*** Supplied entries ***

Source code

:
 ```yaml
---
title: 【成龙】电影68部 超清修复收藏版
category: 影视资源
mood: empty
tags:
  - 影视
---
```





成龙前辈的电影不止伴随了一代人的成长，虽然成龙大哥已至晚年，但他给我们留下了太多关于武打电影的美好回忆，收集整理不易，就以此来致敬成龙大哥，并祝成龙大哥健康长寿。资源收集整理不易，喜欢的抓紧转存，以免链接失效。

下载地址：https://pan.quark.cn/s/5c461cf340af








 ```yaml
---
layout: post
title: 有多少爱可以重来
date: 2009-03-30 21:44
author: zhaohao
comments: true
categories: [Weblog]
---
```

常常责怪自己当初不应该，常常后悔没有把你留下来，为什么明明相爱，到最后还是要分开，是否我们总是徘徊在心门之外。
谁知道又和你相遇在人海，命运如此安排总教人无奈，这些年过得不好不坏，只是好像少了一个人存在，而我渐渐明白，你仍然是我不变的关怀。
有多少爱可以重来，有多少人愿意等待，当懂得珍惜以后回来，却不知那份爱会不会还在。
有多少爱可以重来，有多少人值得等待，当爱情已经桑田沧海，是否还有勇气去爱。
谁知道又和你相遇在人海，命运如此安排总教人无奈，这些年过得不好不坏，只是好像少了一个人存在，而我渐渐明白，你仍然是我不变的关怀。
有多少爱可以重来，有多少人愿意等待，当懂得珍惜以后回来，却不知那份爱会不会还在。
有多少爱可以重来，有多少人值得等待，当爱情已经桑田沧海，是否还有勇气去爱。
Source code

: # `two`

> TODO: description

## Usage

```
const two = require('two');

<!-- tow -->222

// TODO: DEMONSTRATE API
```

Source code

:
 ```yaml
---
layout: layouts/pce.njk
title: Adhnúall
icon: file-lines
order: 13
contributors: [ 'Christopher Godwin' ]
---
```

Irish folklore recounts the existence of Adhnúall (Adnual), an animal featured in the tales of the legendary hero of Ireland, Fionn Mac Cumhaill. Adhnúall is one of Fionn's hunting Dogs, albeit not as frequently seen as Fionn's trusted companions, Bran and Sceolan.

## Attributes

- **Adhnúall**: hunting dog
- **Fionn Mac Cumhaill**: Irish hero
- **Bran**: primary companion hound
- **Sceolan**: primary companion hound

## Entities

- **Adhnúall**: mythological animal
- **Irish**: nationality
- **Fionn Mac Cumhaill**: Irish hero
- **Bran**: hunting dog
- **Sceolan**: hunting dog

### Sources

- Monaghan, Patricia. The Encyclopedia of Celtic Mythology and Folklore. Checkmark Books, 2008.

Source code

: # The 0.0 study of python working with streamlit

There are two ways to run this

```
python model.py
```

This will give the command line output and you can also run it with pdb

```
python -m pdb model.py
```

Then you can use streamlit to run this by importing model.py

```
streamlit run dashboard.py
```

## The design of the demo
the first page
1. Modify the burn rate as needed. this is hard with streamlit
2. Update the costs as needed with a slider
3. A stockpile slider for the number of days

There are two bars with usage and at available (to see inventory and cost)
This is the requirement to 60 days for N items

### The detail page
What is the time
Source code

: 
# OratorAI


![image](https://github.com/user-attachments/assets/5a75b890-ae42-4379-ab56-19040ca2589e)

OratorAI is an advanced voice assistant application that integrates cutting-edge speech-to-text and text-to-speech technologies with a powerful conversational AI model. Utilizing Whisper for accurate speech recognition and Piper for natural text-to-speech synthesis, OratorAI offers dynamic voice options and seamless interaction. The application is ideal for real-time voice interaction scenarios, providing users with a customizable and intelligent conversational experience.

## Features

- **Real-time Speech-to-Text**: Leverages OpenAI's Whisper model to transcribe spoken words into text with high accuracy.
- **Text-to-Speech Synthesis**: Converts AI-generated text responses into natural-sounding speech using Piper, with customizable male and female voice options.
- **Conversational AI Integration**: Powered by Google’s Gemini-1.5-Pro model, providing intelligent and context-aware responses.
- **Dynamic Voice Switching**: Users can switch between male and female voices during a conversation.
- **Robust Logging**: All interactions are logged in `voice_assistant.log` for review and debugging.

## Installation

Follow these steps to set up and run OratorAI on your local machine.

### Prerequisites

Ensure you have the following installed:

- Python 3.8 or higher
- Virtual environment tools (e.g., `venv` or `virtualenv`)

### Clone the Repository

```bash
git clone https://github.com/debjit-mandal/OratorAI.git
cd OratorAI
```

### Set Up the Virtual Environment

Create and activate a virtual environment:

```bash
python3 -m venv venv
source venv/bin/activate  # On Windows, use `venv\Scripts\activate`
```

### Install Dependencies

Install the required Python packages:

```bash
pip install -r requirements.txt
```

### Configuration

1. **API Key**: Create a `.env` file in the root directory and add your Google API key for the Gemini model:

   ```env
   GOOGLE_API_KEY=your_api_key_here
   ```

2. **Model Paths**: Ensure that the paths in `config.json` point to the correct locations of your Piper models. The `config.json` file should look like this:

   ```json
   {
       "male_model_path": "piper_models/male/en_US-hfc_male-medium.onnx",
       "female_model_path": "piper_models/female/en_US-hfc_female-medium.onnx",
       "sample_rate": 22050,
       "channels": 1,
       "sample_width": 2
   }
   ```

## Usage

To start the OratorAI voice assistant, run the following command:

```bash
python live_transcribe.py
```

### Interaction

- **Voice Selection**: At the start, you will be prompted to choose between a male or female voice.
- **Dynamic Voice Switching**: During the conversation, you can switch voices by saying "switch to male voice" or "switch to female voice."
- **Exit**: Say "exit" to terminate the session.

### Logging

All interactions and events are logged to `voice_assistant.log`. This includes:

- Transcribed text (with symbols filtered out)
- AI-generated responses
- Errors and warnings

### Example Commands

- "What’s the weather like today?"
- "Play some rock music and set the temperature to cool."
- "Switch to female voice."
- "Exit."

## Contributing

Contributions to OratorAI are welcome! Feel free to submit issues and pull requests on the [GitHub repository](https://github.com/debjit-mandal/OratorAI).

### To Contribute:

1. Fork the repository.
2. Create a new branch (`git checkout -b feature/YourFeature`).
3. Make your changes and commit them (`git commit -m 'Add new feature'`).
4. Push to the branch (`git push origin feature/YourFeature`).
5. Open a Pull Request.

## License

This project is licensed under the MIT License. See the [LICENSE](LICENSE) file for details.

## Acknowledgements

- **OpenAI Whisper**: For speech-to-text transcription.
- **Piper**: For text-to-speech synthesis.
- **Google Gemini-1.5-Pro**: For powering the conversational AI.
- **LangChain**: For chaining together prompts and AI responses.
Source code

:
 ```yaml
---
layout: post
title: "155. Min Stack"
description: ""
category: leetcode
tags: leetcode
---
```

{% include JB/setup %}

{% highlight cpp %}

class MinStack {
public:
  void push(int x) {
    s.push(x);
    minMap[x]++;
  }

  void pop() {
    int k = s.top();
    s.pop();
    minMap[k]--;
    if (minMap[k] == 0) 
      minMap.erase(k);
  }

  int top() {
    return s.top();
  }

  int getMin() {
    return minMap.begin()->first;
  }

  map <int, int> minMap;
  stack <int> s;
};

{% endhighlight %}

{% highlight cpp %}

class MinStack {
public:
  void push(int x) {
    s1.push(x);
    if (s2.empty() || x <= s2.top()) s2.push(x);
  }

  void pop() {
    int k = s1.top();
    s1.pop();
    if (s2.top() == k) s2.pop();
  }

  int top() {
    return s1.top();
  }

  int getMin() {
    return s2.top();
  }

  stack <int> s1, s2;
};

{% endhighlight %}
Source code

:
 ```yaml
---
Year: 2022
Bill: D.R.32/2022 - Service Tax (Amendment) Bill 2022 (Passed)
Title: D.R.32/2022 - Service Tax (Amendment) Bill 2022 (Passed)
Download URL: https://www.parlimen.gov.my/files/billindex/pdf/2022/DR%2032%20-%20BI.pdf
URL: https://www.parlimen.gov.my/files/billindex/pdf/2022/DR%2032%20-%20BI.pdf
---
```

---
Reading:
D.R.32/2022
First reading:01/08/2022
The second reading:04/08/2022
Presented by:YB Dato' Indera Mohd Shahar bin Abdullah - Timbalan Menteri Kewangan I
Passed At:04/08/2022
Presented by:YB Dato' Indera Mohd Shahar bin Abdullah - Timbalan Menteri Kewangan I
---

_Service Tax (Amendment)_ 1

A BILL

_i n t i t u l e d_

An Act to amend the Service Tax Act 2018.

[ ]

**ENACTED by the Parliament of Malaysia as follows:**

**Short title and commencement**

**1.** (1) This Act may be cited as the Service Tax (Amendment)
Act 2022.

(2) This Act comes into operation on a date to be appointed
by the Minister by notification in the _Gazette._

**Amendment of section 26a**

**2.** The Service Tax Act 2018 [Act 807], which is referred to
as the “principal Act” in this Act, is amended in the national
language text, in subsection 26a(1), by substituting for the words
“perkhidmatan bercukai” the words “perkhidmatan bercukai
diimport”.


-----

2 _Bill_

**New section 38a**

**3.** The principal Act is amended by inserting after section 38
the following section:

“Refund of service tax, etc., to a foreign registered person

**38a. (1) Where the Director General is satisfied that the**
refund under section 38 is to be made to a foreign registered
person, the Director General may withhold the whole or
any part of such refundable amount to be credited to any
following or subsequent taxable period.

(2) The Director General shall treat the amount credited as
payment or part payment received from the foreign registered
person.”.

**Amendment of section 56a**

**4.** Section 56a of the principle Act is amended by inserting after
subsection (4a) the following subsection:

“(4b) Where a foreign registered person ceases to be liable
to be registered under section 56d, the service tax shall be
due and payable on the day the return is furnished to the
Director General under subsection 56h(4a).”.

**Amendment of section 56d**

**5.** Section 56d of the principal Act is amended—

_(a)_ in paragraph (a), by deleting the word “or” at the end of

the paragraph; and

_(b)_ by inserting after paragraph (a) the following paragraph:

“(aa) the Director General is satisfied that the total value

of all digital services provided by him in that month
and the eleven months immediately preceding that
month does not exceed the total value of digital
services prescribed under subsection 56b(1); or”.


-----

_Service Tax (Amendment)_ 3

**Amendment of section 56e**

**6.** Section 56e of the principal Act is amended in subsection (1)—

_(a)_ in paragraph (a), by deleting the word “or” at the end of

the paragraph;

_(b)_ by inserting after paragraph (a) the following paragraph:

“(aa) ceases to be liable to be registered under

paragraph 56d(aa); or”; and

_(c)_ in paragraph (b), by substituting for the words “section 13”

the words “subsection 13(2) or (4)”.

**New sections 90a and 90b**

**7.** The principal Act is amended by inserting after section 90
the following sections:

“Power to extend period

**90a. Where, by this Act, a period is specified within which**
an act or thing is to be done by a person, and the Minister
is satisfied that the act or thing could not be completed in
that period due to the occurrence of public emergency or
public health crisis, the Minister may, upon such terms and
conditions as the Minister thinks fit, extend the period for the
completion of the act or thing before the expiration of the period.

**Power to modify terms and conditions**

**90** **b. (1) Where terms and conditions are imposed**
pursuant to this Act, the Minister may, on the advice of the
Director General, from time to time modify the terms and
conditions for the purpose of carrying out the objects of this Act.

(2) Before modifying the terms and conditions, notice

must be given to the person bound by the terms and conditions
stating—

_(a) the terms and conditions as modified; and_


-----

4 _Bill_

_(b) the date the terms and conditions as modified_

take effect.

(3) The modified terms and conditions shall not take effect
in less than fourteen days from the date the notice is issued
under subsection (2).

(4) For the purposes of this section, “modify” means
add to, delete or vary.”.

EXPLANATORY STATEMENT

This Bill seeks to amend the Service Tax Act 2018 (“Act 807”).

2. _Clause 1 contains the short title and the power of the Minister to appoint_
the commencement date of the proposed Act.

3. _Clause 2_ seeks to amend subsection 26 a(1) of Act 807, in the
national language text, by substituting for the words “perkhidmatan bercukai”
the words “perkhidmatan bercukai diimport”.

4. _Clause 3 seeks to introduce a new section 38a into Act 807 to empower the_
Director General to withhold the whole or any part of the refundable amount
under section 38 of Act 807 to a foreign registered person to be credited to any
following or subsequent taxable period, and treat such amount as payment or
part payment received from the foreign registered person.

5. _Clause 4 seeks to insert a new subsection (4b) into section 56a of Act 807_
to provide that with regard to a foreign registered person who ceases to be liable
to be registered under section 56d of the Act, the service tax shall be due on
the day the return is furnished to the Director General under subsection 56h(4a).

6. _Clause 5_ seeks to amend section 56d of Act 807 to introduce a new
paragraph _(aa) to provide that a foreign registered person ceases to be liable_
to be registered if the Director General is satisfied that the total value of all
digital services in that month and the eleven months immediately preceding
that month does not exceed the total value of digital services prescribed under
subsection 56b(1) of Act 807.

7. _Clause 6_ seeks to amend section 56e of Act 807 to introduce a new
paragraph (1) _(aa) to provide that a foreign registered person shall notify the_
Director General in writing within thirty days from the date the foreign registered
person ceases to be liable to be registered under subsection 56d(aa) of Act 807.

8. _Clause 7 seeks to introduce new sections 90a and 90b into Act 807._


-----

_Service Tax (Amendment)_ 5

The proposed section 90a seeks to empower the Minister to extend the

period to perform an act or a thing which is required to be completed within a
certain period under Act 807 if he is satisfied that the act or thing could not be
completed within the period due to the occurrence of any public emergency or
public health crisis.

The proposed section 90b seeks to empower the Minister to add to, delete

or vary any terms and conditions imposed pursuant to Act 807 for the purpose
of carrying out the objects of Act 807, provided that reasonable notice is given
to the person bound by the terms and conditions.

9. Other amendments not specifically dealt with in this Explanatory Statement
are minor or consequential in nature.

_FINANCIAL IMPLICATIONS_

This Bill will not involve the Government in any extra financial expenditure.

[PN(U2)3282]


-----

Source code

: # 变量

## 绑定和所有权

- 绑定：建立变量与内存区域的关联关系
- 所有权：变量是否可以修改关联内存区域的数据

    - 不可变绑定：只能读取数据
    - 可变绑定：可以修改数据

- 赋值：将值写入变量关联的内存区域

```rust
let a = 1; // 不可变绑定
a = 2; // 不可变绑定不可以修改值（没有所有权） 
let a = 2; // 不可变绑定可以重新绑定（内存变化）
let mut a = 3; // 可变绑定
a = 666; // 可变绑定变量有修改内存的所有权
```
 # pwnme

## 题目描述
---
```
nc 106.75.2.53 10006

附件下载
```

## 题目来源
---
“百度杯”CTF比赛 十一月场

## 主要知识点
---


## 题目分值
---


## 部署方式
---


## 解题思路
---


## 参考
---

*** End of Supplied entries ***

What is required => Go through the data above and copy each line in which "provided" appears.

Final answer =>
of all digital services provided by him in that month
of carrying out the objects of Act 807, provided that reasonable notice is given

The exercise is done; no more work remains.